The reply consists of one number only: how many lines in the listing below contain the word "fetch".

--- DATA TO USE Enclosed Below ---

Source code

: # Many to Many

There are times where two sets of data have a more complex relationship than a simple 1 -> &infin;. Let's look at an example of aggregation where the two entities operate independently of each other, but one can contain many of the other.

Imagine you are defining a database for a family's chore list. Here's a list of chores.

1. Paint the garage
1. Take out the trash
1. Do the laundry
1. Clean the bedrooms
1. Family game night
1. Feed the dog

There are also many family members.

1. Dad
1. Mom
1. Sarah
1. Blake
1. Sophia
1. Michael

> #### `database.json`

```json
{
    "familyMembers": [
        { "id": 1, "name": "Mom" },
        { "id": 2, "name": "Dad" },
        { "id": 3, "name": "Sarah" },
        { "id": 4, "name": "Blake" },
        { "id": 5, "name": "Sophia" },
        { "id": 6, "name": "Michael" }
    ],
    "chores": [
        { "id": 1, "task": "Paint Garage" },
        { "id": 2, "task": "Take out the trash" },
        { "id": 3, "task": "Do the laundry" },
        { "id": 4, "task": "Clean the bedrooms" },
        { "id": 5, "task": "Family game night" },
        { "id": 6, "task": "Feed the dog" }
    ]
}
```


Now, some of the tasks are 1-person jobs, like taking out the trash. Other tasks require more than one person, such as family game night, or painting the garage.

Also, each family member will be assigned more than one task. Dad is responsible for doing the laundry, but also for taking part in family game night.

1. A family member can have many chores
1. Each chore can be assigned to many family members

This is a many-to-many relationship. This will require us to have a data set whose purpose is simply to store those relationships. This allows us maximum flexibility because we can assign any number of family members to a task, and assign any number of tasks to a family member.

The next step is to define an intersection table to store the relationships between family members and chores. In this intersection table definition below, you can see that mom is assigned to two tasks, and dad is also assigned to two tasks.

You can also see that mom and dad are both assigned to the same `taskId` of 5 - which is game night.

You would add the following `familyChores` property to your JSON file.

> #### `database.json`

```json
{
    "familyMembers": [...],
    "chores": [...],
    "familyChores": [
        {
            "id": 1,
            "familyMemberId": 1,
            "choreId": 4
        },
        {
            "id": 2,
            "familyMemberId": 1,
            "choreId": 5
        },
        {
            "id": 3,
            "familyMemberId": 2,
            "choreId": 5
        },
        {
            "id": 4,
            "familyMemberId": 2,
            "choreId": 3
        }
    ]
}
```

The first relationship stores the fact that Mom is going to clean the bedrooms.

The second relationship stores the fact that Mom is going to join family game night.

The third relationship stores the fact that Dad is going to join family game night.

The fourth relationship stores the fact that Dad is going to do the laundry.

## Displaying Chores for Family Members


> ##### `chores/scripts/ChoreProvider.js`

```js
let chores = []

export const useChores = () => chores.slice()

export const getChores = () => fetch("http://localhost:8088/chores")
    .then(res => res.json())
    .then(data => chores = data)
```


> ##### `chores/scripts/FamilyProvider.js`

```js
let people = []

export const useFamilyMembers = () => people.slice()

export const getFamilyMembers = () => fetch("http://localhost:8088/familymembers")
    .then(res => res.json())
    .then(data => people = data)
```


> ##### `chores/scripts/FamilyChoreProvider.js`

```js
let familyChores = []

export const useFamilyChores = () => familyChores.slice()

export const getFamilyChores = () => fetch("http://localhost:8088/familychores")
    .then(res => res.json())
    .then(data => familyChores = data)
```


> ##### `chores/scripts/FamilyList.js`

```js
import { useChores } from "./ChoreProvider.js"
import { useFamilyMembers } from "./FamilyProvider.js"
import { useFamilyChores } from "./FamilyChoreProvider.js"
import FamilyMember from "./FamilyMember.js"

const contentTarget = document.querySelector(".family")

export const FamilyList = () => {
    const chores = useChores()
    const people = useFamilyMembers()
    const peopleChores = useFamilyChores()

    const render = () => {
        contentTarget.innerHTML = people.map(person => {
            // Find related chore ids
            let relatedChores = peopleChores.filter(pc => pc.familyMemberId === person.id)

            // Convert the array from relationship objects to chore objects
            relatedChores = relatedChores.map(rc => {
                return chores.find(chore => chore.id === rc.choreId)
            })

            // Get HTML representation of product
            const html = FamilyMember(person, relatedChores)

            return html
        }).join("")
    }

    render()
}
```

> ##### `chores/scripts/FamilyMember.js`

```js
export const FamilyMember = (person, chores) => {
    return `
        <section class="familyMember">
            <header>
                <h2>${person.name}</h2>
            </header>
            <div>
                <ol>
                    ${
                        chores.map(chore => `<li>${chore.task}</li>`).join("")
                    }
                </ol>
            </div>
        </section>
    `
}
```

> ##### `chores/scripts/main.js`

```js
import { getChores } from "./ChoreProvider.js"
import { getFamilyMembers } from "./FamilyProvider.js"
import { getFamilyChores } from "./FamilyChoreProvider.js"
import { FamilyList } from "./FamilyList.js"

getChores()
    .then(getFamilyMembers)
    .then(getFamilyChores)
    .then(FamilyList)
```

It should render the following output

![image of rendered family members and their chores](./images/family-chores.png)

--- End of Enclosed DATA TO USE ---

◆ RESPONSE TO THE TASK: 3